In order to avoid sounding like a high school graduation speech, I’ll skip the portion about the importance of university, the opportunity it presents, etcetera, etcetera. Instead, I’ll look at university from a freshman’s point of view. Extreme fear. Almost crippling fear. Slight nausea is also present – although that may be from the copious amounts of processed food. In short, it’s a feeling that everybody has experienced at least once in their lifetime.
But somewhere within that fear, somewhere deep within the fear, is excitement. I’m thrilled to start the school year, to experience new things, to meet new people. It’s yet another step towards independence, one I’ve been waiting to take since I entered high school. It’s that tiny flare of excitement that makes the fear bearable, because I know the fear will go away (at least until exam time) but the excitement will remain. I’ll always have a thirst to learn, to experience, and to meet. And that is something that will drive me through the next four years at UTM.

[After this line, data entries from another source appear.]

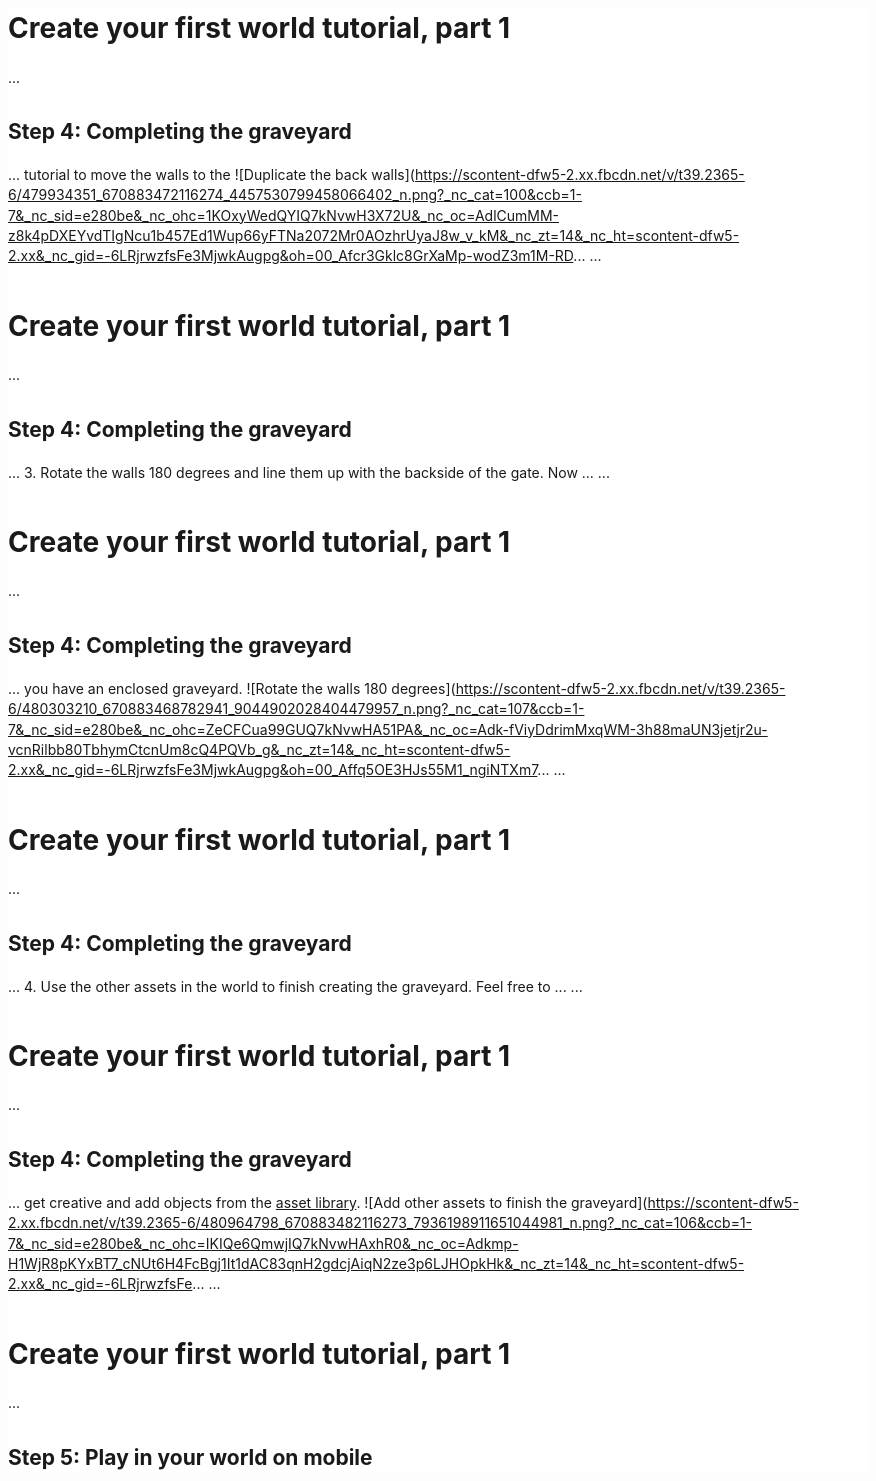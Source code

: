# Create your first world tutorial, part 1
...
## Step 4: Completing the graveyard
...
tutorial to move the walls to the ![Duplicate the back walls](https://scontent-dfw5-2.xx.fbcdn.net/v/t39.2365-6/479934351_670883472116274_4457530799458066402_n.png?_nc_cat=100&ccb=1-7&_nc_sid=e280be&_nc_ohc=1KOxyWedQYIQ7kNvwH3X72U&_nc_oc=AdlCumMM-z8k4pDXEYvdTIgNcu1b457Ed1Wup66yFTNa2072Mr0AOzhrUyaJ8w_v_kM&_nc_zt=14&_nc_ht=scontent-dfw5-2.xx&_nc_gid=-6LRjrwzfsFe3MjwkAugpg&oh=00_Afcr3Gklc8GrXaMp-wodZ3m1M-RD...
...
# Create your first world tutorial, part 1
...
## Step 4: Completing the graveyard
...
3.  Rotate the walls 180 degrees and line them up with the backside of the gate. Now
...
...
# Create your first world tutorial, part 1
...
## Step 4: Completing the graveyard
...
you have an enclosed graveyard. ![Rotate the walls 180 degrees](https://scontent-dfw5-2.xx.fbcdn.net/v/t39.2365-6/480303210_670883468782941_9044902028404479957_n.png?_nc_cat=107&ccb=1-7&_nc_sid=e280be&_nc_ohc=ZeCFCua99GUQ7kNvwHA51PA&_nc_oc=Adk-fViyDdrimMxqWM-3h88maUN3jetjr2u-vcnRilbb80TbhymCtcnUm8cQ4PQVb_g&_nc_zt=14&_nc_ht=scontent-dfw5-2.xx&_nc_gid=-6LRjrwzfsFe3MjwkAugpg&oh=00_Affq5OE3HJs55M1_ngiNTXm7...
...
# Create your first world tutorial, part 1
...
## Step 4: Completing the graveyard
...
4.  Use the other assets in the world to finish creating the graveyard. Feel free to
...
...
# Create your first world tutorial, part 1
...
## Step 4: Completing the graveyard
...
get creative and add objects from the [asset library](https://developers.meta.com/horizon-worlds/learn/documentation/get-started/using-asset-library). ![Add other assets to finish the graveyard](https://scontent-dfw5-2.xx.fbcdn.net/v/t39.2365-6/480964798_670883482116273_7936198911651044981_n.png?_nc_cat=106&ccb=1-7&_nc_sid=e280be&_nc_ohc=IKIQe6QmwjIQ7kNvwHAxhR0&_nc_oc=Adkmp-H1WjR8pKYxBT7_cNUt6H4FcBgj1It1dAC83qnH2gdcjAiqN2ze3p6LJHOpkHk&_nc_zt=14&_nc_ht=scontent-dfw5-2.xx&_nc_gid=-6LRjrwzfsFe...
...
# Create your first world tutorial, part 1
...
## Step 5: Play in your world on mobile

I’m walking into UTM with my eyes, heart and mind open. I can’t wait to become a part of this community and to walk to halls on a daily basis. In the meantime, however, I plan to continue my summer the way I started it; doing absolutely nothing. After all, as soon as school starts, there won’t be much time to be doing that.
I leave you all with the wise words of Andre Gide – “It is only in adventure that some people succeed in knowing themselves – in finding themselves.” Let UTM be that adventure.